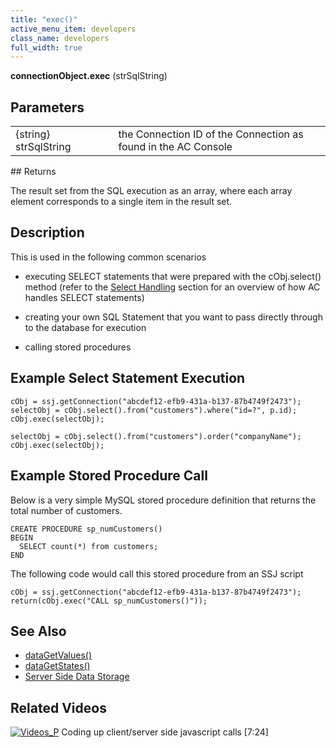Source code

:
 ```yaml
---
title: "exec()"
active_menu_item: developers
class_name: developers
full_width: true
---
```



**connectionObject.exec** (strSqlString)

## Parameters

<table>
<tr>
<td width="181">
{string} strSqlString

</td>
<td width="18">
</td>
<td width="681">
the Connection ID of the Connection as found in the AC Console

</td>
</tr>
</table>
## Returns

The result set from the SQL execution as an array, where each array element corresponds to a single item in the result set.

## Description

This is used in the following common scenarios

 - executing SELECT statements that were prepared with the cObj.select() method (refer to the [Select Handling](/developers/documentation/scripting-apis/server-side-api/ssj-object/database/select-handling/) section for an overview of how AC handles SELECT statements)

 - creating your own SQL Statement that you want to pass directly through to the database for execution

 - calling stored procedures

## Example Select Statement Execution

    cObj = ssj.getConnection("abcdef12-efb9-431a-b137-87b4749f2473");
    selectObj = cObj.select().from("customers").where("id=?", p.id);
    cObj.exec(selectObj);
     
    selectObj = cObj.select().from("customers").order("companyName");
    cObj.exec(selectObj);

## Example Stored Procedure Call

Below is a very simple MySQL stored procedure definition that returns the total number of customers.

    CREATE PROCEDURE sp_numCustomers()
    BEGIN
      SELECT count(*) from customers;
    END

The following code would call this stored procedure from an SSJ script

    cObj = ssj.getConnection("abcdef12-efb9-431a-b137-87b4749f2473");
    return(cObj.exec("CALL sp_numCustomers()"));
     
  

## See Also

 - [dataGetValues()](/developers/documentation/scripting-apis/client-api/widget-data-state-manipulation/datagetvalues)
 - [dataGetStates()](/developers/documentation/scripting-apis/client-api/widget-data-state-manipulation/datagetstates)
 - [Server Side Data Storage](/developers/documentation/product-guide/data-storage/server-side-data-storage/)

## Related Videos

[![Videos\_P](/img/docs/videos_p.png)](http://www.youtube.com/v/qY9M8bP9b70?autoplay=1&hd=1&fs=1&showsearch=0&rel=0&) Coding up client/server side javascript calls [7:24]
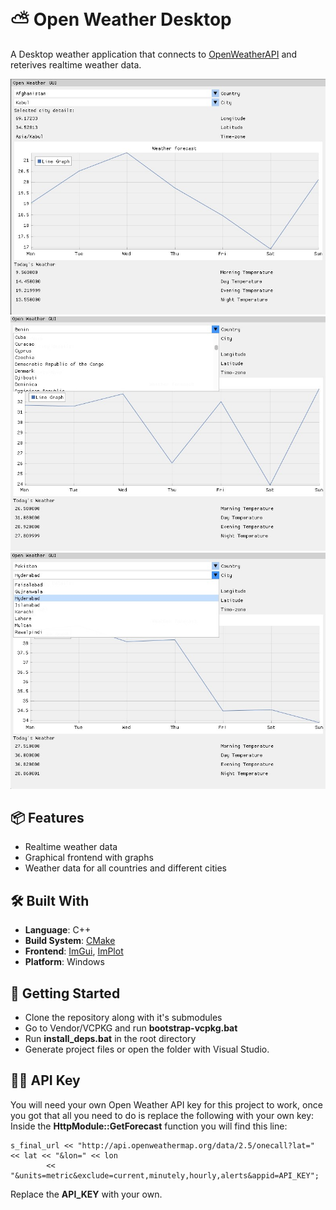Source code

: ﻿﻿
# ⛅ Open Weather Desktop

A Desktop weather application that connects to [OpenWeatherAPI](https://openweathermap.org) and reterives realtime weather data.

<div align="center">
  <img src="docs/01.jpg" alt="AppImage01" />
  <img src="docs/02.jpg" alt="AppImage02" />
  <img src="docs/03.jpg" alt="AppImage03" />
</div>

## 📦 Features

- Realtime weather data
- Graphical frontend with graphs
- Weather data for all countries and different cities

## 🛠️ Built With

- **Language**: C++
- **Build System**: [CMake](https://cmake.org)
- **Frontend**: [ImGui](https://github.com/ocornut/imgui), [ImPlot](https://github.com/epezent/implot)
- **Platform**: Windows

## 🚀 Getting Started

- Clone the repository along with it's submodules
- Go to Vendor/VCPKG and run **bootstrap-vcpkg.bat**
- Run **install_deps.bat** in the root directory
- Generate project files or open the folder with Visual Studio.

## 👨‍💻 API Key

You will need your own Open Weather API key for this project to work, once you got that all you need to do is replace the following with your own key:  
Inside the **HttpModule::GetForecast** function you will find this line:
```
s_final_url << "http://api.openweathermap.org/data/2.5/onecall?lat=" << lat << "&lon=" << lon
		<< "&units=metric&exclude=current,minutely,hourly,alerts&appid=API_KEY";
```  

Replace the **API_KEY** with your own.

**DESCRIPTION OF THE TASK:** Take each line in the listing that has the word "widget" and copy it.

**RESPONSE FOR THIS EXERCISE:**
 - [dataGetValues()](/developers/documentation/scripting-apis/client-api/widget-data-state-manipulation/datagetvalues)
 - [dataGetStates()](/developers/documentation/scripting-apis/client-api/widget-data-state-manipulation/datagetstates)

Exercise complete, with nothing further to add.